───── Entries shown ─────

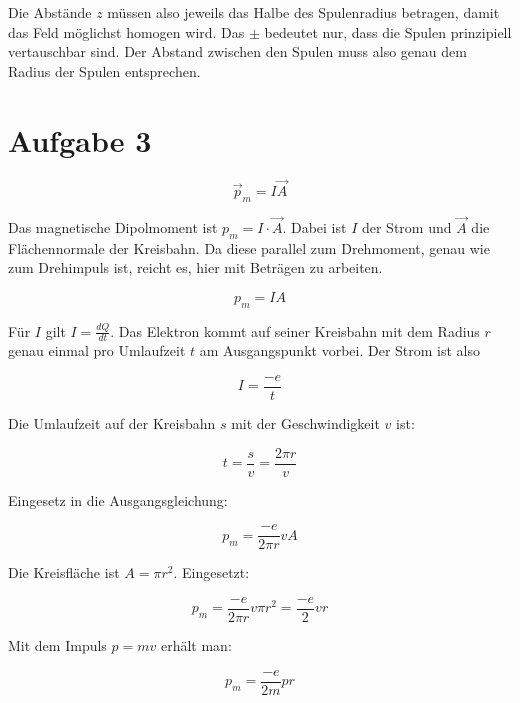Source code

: \documentclass[a4paper,german,12pt,smallheadings]{scrartcl}
\begin{document}
Die Abstände $z$ müssen also jeweils das Halbe des Spulenradius betragen,
damit das Feld möglichst homogen wird. Das $\pm$ bedeutet nur, dass die Spulen
prinzipiell vertauschbar sind. Der Abstand zwischen den Spulen muss also genau
dem Radius der Spulen entsprechen.

\section*{Aufgabe 3}

\begin{equation}
  \vec{p}_m = I \vec{A}
\end{equation}

Das magnetische Dipolmoment ist $p_m = I \cdot \vec{A}$. Dabei ist $I$ der
Strom und $\vec{A}$ die Flächennormale der Kreisbahn. Da diese parallel zum
Drehmoment, genau wie zum Drehimpuls ist, reicht es, hier mit Beträgen zu
arbeiten.

\begin{equation}
  p_m = I A
\end{equation}

Für $I$ gilt $I = \frac{dQ}{dt}$. Das Elektron kommt auf seiner Kreisbahn mit
dem Radius $r$ genau einmal pro Umlaufzeit $t$ am Ausgangspunkt vorbei. Der
Strom ist also

\begin{equation}
  I = \frac{-e}{t}
\end{equation}

Die Umlaufzeit auf der Kreisbahn $s$ mit der Geschwindigkeit $v$ ist:

\begin{equation}
  t = \frac{s}{v} = \frac{2 \pi r}{v}
\end{equation}

Eingesetz in die Ausgangsgleichung:

\begin{equation}
  p_m = \frac{-e}{2 \pi r} v A
\end{equation}

Die Kreisfläche ist $A = \pi r^2$. Eingesetzt:

\begin{equation}
  p_m = \frac{-e}{2 \pi r} v \pi r^2 = \frac{-e}{2} v r
\end{equation}

Mit dem Impuls $p = mv$ erhält man:

\begin{equation}
  p_m = \frac{-e}{2m} p r
\end{equation}
\end{document}

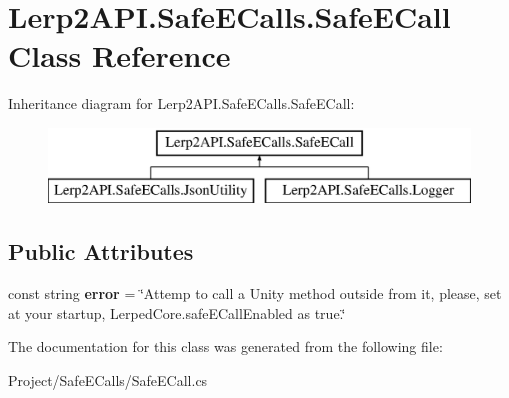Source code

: \hypertarget{class_lerp2_a_p_i_1_1_safe_e_calls_1_1_safe_e_call}{}\section{Lerp2\+A\+P\+I.\+Safe\+E\+Calls.\+Safe\+E\+Call Class Reference}
\label{class_lerp2_a_p_i_1_1_safe_e_calls_1_1_safe_e_call}
Inheritance diagram for Lerp2\+A\+P\+I.\+Safe\+E\+Calls.\+Safe\+E\+Call\+:\begin{figure}[H]
\begin{center}
\leavevmode
\includegraphics[height=2.000000cm]{class_lerp2_a_p_i_1_1_safe_e_calls_1_1_safe_e_call}
\end{center}
\end{figure}
\subsection*{Public Attributes}
\begin{DoxyCompactItemize}
\item 
\mbox{\label{class_lerp2_a_p_i_1_1_safe_e_calls_1_1_safe_e_call_a3b3027c61058c00eb2ab7a7f8de482fe}} 
const string {\bfseries error} = \char`\"{}Attemp to call a Unity method outside from it, please, set at your startup, \textquotesingle{}Lerped\+Core.\+safe\+E\+Call\+Enabled\textquotesingle{} as true.\char`\"{}
\end{DoxyCompactItemize}


The documentation for this class was generated from the following file\+:\begin{DoxyCompactItemize}
\item 
Project/\+Safe\+E\+Calls/Safe\+E\+Call.\+cs\end{DoxyCompactItemize}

─────

Work request:
In the entries above, which lines hold the word "DoxyCompactItemize"? Copy them out.

Output of the exercise:
\begin{DoxyCompactItemize}
\end{DoxyCompactItemize}
The documentation for this class was generated from the following file\+:\begin{DoxyCompactItemize}
Project/\+Safe\+E\+Calls/Safe\+E\+Call.\+cs\end{DoxyCompactItemize}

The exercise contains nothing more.